In [2]:
import torch
from torch import nn

$$f(\mathbf{q}, (\mathbf{k}_1, \mathbf{v}_1), \ldots, (\mathbf{k}_m, \mathbf{v}_m)) = \sum_{i=1}^m \alpha(\mathbf{q}, \mathbf{k}_i) \mathbf{v}_i \in \mathbb{R}^v,$$

$$a(\mathbf q, \mathbf k) = \mathbf w_v^\top \text{tanh}(\mathbf W_q\mathbf q + \mathbf W_k \mathbf k) \in \mathbb{R},$$

In [3]:
batch_size = 2
query_size = 10
num_keys = 5
key_size = 2
value_size = 4

queries = torch.normal(0,1,(batch_size,1,query_size)) # (batch-size * number of queries * each query has 10 features)
keys = torch.ones((batch_size,num_keys,key_size))         # (batch-size * number key value pairs * each key has 2 features)
val_instance = torch.arange(num_keys*value_size, dtype=torch.float32).reshape(1,num_keys,value_size)
values = val_instance.repeat(batch_size,1,1)    # (batch-size * number key value pairs * each value has 4 features)
print("q size: ", queries.shape)
print("k size: ", keys.shape)
print("v size: ", values.shape)

q size:  torch.Size([2, 1, 10])
k size:  torch.Size([2, 5, 2])
v size:  torch.Size([2, 5, 4])


In [4]:
num_hiddens = 20
W_k = nn.Linear(key_size, num_hiddens, bias=False)
W_q = nn.Linear(query_size, num_hiddens, bias=False)
w_v = nn.Linear(num_hiddens, 1, bias=False)
Wq, Wk = W_q(queries), W_k(keys)
print("W_q*q size:", Wq.shape)
print("* Note: (batch_size, num_queries, num_hidden)")
print("W_k*k size:", Wk.shape)
print("* Note: (batch_size, number of key value pairs, num_hidden)")

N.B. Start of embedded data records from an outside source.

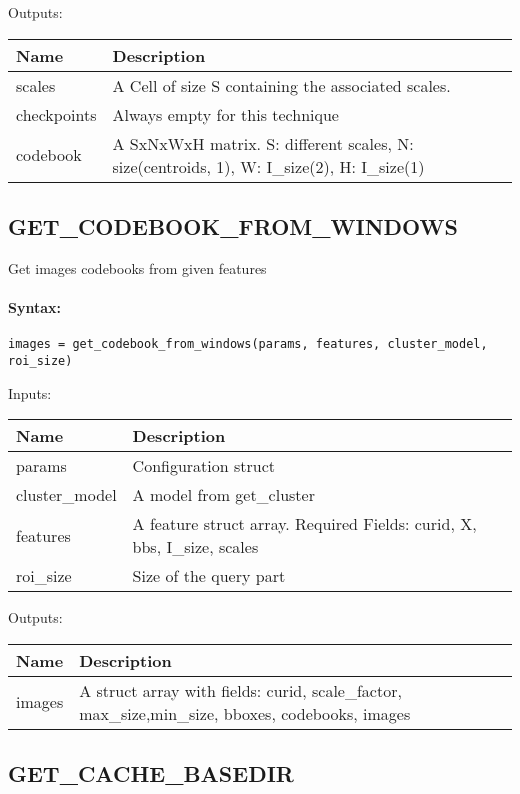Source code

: \bigskip
Outputs:

\begin{tabular}{|p{}|p{}|}
\hline
\textbf{Name} & \textbf{Description} \\
\hline \hline
scales & A Cell of size S containing the associated scales.  \\ \hline
checkpoints & Always empty for this technique  \\ \hline
codebook & A SxNxWxH matrix. S: different scales, N: size(centroids, 1), W: I\_size(2), H: I\_size(1)  \\ \hline
\end{tabular}

\subsection{GET\_CODEBOOK\_FROM\_WINDOWS}

Get images codebooks from given features

\paragraph{Syntax:} \verb|images = get_codebook_from_windows(params, features, cluster_model, roi_size)|

\bigskip
Inputs:

\begin{tabular}{|p{}|p{}|}
\hline
\textbf{Name} & \textbf{Description} \\
\hline \hline
params & Configuration struct  \\ \hline
cluster\_model & A model from get\_cluster  \\ \hline
features & A feature struct array. Required Fields: curid, X, bbs, I\_size, scales  \\ \hline
roi\_size & Size of the query part  \\ \hline
\end{tabular}

\bigskip
Outputs:

\begin{tabular}{|p{}|p{}|}
\hline
\textbf{Name} & \textbf{Description} \\
\hline \hline
images & A struct array with fields: curid, scale\_factor, max\_size,min\_size, bboxes, codebooks, images  \\ \hline
\end{tabular}

\subsection{GET\_CACHE\_BASEDIR}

W_q*q size: torch.Size([2, 1, 20])
* Note: (batch_size, num_queries, num_hidden)
W_k*k size: torch.Size([2, 5, 20])
* Note: (batch_size, number of key value pairs, num_hidden)


In [5]:
features = Wq.unsqueeze(2) + Wk.unsqueeze(1)
features = torch.tanh(features)
print("W_q*q+W_k*k size: ",features.shape)
scores = w_v(features).squeeze(-1)
print("attention score size: ",scores.shape)

W_q*q+W_k*k size:  torch.Size([2, 1, 5, 20])
attention score size:  torch.Size([2, 1, 5])


Note value size = 4.

$f(\mathbf{q}) = \alpha^{2\times1\times5} \mathbf{v}_i^{5\times4} \in \mathbb{R}^v,$

In [6]:
attention_weights = torch.softmax(scores, dim=1)
f = torch.bmm(attention_weights, values)
print("f(q) size: ",f.shape)

f(q) size:  torch.Size([2, 1, 4])